_WHAT THIS TASK INVOLVES_
Please restate the data below word for word, omitting all images.

Data extracted from a collection

┄┄┄┄┄┄┄┄┄┄┄┄┄┄┄┄┄┄┄┄

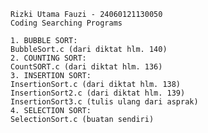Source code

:     Rizki Utama Fauzi - 24060121130050
    Coding Searching Programs
    
    1. BUBBLE SORT:
    BubbleSort.c (dari diktat hlm. 140)
    2. COUNTING SORT:
    CountSORT.c (dari diktat hlm. 136)
    3. INSERTION SORT:
    InsertionSort.c (dari diktat hlm. 138)
    InsertionSort2.c (dari diktat hlm. 139)
    InsertionSort3.c (tulis ulang dari asprak)
    4. SELECTION SORT:
    SelectionSort.c (buatan sendiri)
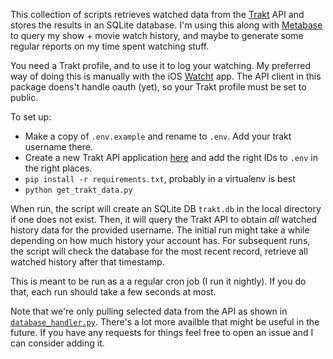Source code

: This collection of scripts retrieves watched data from the [Trakt](https://trakt.tv) API and stores the results in an SQLite database. I'm using this along with [Metabase](https://metabase.com) to query my show + movie watch history, and maybe to generate some regular reports on my time spent watching stuff. 

You need a Trakt profile, and to use it to log your watching. My preferred way of doing this is manually with the iOS [Watcht](https://apps.apple.com/us/app/watcht-for-trakt/id1396920723) app. The API client in this package doens't handle oauth (yet), so your Trakt profile must be set to public.

To set up:
- Make a copy of `.env.example` and rename to `.env`. Add your trakt username there.
- Create a new Trakt API application [here](https://trakt.tv/oauth/applications) and add the right IDs to `.env` in the right places.
- `pip install -r requirements.txt`, probably in a virtualenv is best
- `python get_trakt_data.py`

When run, the script will create an SQLite DB `trakt.db` in the local directory if one does not exist. Then, it will query the Trakt API to obtain _all_ watched history data for the provided username. The initial run might take a while depending on how much history your account has. For subsequent runs, the script will check the database for the most recent record, retrieve all watched history after that timestamp. 

This is meant to be run as a a regular cron job (I run it nightly). If you do that, each run should take a few seconds at most. 

Note that we're only pulling selected data from the API as shown in [`database_handler.py`](./database_handler.py). There's a lot more availble that might be useful in the future. If you have any requests for things feel free to open an issue and I can consider adding it. 
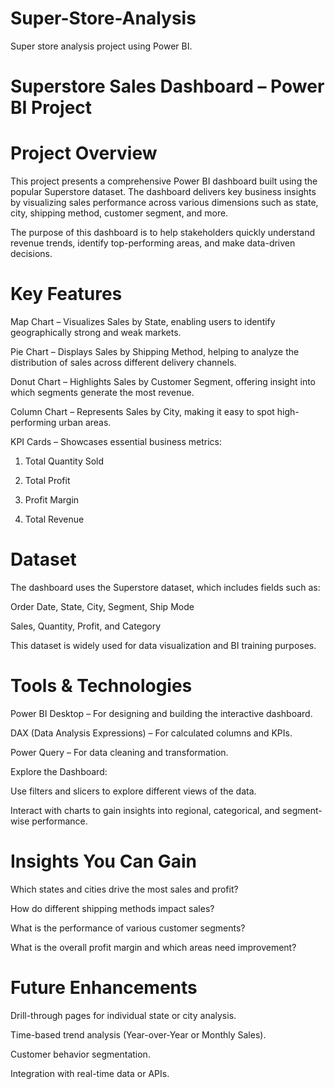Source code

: # Super-Store-Analysis
Super store analysis project using Power BI.

# Superstore Sales Dashboard – Power BI Project
# Project Overview
This project presents a comprehensive Power BI dashboard built using the popular Superstore dataset. The dashboard delivers key business insights by visualizing sales performance across various dimensions such as state, city, shipping method, customer segment, and more.

The purpose of this dashboard is to help stakeholders quickly understand revenue trends, identify top-performing areas, and make data-driven decisions.

# Key Features
Map Chart – Visualizes Sales by State, enabling users to identify geographically strong and weak markets.

Pie Chart – Displays Sales by Shipping Method, helping to analyze the distribution of sales across different delivery channels.

Donut Chart – Highlights Sales by Customer Segment, offering insight into which segments generate the most revenue.

Column Chart – Represents Sales by City, making it easy to spot high-performing urban areas.

KPI Cards – Showcases essential business metrics:


 1. Total Quantity Sold

 2. Total Profit

 3. Profit Margin
 
 4. Total Revenue

# Dataset
The dashboard uses the Superstore dataset, which includes fields such as:

Order Date, State, City, Segment, Ship Mode

Sales, Quantity, Profit, and Category

This dataset is widely used for data visualization and BI training purposes.

# Tools & Technologies
Power BI Desktop – For designing and building the interactive dashboard.

DAX (Data Analysis Expressions) – For calculated columns and KPIs.

Power Query – For data cleaning and transformation.

Explore the Dashboard:

Use filters and slicers to explore different views of the data.

Interact with charts to gain insights into regional, categorical, and segment-wise performance.

# Insights You Can Gain
Which states and cities drive the most sales and profit?

How do different shipping methods impact sales?

What is the performance of various customer segments?

What is the overall profit margin and which areas need improvement?

# Future Enhancements
Drill-through pages for individual state or city analysis.

Time-based trend analysis (Year-over-Year or Monthly Sales).

Customer behavior segmentation.

Integration with real-time data or APIs.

┄┄┄┄┄┄┄┄┄┄┄┄┄┄┄┄┄┄┄┄

_REPLY TO THE TASK_
Source code

:     Rizki Utama Fauzi - 24060121130050
    Coding Searching Programs
    
    1. BUBBLE SORT:
    BubbleSort.c (dari diktat hlm. 140)
    2. COUNTING SORT:
    CountSORT.c (dari diktat hlm. 136)
    3. INSERTION SORT:
    InsertionSort.c (dari diktat hlm. 138)
    InsertionSort2.c (dari diktat hlm. 139)
    InsertionSort3.c (tulis ulang dari asprak)
    4. SELECTION SORT:
    SelectionSort.c (buatan sendiri)
Source code

: This collection of scripts retrieves watched data from the [Trakt](https://trakt.tv) API and stores the results in an SQLite database. I'm using this along with [Metabase](https://metabase.com) to query my show + movie watch history, and maybe to generate some regular reports on my time spent watching stuff. 

You need a Trakt profile, and to use it to log your watching. My preferred way of doing this is manually with the iOS [Watcht](https://apps.apple.com/us/app/watcht-for-trakt/id1396920723) app. The API client in this package doens't handle oauth (yet), so your Trakt profile must be set to public.

To set up:
- Make a copy of `.env.example` and rename to `.env`. Add your trakt username there.
- Create a new Trakt API application [here](https://trakt.tv/oauth/applications) and add the right IDs to `.env` in the right places.
- `pip install -r requirements.txt`, probably in a virtualenv is best
- `python get_trakt_data.py`

When run, the script will create an SQLite DB `trakt.db` in the local directory if one does not exist. Then, it will query the Trakt API to obtain _all_ watched history data for the provided username. The initial run might take a while depending on how much history your account has. For subsequent runs, the script will check the database for the most recent record, retrieve all watched history after that timestamp. 

This is meant to be run as a a regular cron job (I run it nightly). If you do that, each run should take a few seconds at most. 

Note that we're only pulling selected data from the API as shown in [`database_handler.py`](./database_handler.py). There's a lot more availble that might be useful in the future. If you have any requests for things feel free to open an issue and I can consider adding it. 
Source code

: # Super-Store-Analysis
Super store analysis project using Power BI.

# Superstore Sales Dashboard – Power BI Project
# Project Overview
This project presents a comprehensive Power BI dashboard built using the popular Superstore dataset. The dashboard delivers key business insights by visualizing sales performance across various dimensions such as state, city, shipping method, customer segment, and more.

The purpose of this dashboard is to help stakeholders quickly understand revenue trends, identify top-performing areas, and make data-driven decisions.

# Key Features
Map Chart – Visualizes Sales by State, enabling users to identify geographically strong and weak markets.

Pie Chart – Displays Sales by Shipping Method, helping to analyze the distribution of sales across different delivery channels.

Donut Chart – Highlights Sales by Customer Segment, offering insight into which segments generate the most revenue.

Column Chart – Represents Sales by City, making it easy to spot high-performing urban areas.

KPI Cards – Showcases essential business metrics:


 1. Total Quantity Sold

 2. Total Profit

 3. Profit Margin
 
 4. Total Revenue

# Dataset
The dashboard uses the Superstore dataset, which includes fields such as:

Order Date, State, City, Segment, Ship Mode

Sales, Quantity, Profit, and Category

This dataset is widely used for data visualization and BI training purposes.

# Tools & Technologies
Power BI Desktop – For designing and building the interactive dashboard.

DAX (Data Analysis Expressions) – For calculated columns and KPIs.

Power Query – For data cleaning and transformation.

Explore the Dashboard:

Use filters and slicers to explore different views of the data.

Interact with charts to gain insights into regional, categorical, and segment-wise performance.

# Insights You Can Gain
Which states and cities drive the most sales and profit?

How do different shipping methods impact sales?

What is the performance of various customer segments?

What is the overall profit margin and which areas need improvement?

# Future Enhancements
Drill-through pages for individual state or city analysis.

Time-based trend analysis (Year-over-Year or Monthly Sales).

Customer behavior segmentation.

Integration with real-time data or APIs.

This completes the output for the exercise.